▸ **WORK INSTRUCTIONS**
When you reach the line containing "### كيف تحدث حلقات التغذية الراجعة الإيجابية؟" in the entries below, begin reproducing lines exactly, and stop once the line containing "### كيف ترتبط" is done.

-=-=-=-=-

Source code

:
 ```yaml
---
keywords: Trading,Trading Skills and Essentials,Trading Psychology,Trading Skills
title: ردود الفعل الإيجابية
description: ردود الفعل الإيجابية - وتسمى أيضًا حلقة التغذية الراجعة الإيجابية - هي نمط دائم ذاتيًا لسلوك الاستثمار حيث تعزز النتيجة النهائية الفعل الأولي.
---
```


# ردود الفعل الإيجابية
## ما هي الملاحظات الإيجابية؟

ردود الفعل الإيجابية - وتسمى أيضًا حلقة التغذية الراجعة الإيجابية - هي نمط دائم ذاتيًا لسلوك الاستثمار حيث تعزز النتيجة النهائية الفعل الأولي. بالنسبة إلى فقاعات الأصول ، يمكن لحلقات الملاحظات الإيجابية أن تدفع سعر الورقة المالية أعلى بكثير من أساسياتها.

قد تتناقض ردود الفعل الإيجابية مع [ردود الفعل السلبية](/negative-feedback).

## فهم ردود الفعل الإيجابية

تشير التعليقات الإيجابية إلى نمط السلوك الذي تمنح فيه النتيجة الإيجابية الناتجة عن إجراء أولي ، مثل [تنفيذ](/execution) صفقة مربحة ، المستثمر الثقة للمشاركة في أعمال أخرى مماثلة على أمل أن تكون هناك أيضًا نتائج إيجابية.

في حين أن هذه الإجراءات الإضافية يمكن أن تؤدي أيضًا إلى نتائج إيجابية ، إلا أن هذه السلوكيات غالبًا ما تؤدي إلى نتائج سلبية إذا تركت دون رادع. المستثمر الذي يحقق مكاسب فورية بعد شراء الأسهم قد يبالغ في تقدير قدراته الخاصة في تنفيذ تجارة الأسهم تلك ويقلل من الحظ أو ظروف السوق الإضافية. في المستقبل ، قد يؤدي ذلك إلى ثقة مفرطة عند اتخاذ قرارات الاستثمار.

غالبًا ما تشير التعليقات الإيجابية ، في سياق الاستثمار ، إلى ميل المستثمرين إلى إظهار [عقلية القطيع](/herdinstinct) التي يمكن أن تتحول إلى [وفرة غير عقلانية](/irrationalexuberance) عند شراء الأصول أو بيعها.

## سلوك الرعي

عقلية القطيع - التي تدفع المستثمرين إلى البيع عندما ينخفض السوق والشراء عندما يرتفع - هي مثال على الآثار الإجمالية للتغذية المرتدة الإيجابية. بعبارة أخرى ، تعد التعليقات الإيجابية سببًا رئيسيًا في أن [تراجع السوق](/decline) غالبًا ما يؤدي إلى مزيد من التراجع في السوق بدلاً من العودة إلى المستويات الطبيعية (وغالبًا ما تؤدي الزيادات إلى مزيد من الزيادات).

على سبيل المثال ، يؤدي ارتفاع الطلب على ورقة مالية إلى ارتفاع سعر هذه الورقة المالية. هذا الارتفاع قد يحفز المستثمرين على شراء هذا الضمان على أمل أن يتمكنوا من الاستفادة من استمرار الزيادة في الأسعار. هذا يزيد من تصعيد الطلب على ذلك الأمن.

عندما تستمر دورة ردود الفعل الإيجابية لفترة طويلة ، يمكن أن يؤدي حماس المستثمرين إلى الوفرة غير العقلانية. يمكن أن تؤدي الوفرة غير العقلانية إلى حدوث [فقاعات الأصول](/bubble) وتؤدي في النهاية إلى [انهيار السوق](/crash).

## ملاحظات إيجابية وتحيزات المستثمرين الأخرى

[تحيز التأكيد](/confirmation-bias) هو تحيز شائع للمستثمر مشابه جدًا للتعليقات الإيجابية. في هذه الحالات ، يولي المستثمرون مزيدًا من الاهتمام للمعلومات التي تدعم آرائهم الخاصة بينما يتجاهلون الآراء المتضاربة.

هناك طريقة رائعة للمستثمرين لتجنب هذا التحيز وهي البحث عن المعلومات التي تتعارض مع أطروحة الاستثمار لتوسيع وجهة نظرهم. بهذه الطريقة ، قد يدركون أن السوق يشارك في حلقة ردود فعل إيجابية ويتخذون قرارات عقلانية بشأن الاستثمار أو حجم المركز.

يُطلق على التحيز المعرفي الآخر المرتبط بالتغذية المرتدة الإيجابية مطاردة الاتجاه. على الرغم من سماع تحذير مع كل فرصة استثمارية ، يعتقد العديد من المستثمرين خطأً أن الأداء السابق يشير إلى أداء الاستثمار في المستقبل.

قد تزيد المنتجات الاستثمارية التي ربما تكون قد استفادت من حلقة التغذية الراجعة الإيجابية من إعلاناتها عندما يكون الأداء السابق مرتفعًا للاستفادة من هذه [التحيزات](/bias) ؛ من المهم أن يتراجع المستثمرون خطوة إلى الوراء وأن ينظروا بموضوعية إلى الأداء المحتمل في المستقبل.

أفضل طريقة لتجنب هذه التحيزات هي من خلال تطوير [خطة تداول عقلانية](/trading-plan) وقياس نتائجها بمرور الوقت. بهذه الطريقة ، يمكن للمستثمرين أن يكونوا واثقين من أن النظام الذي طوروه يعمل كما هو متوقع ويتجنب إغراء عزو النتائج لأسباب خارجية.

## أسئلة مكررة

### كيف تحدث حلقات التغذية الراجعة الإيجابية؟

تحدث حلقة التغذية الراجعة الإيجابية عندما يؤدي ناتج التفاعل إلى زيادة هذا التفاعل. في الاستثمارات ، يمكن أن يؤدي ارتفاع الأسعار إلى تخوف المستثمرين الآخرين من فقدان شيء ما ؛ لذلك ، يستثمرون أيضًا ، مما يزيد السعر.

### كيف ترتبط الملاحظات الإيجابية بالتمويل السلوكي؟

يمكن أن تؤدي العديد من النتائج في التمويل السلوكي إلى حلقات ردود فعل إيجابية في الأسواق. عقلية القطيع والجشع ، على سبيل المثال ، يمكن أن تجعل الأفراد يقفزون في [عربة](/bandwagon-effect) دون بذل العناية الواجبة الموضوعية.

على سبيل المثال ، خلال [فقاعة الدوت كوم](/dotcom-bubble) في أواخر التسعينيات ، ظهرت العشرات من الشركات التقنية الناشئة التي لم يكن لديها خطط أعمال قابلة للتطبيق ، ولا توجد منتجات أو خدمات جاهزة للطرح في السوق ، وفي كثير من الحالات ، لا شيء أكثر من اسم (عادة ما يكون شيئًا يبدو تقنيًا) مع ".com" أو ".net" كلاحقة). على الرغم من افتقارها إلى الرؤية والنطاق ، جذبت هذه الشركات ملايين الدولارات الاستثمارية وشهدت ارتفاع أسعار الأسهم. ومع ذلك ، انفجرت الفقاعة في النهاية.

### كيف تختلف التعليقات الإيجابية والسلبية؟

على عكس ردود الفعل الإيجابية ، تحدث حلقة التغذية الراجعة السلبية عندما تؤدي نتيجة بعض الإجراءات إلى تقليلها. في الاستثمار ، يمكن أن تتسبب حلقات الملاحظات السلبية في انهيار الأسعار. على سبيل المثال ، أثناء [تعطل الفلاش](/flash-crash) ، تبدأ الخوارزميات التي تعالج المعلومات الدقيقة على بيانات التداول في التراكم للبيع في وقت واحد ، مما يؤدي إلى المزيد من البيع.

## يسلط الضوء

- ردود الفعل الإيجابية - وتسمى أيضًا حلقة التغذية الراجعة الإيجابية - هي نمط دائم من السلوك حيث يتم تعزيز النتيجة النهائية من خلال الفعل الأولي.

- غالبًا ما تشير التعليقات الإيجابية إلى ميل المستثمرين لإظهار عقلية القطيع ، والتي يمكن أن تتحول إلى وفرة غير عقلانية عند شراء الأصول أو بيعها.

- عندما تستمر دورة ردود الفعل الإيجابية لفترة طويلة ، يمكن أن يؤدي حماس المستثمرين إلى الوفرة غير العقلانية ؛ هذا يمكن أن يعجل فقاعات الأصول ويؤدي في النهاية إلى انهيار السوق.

-=-=-=-=-

▸ **TASK SOLUTION**
### كيف تحدث حلقات التغذية الراجعة الإيجابية؟

تحدث حلقة التغذية الراجعة الإيجابية عندما يؤدي ناتج التفاعل إلى زيادة هذا التفاعل. في الاستثمارات ، يمكن أن يؤدي ارتفاع الأسعار إلى تخوف المستثمرين الآخرين من فقدان شيء ما ؛ لذلك ، يستثمرون أيضًا ، مما يزيد السعر.

### كيف ترتبط الملاحظات الإيجابية بالتمويل السلوكي؟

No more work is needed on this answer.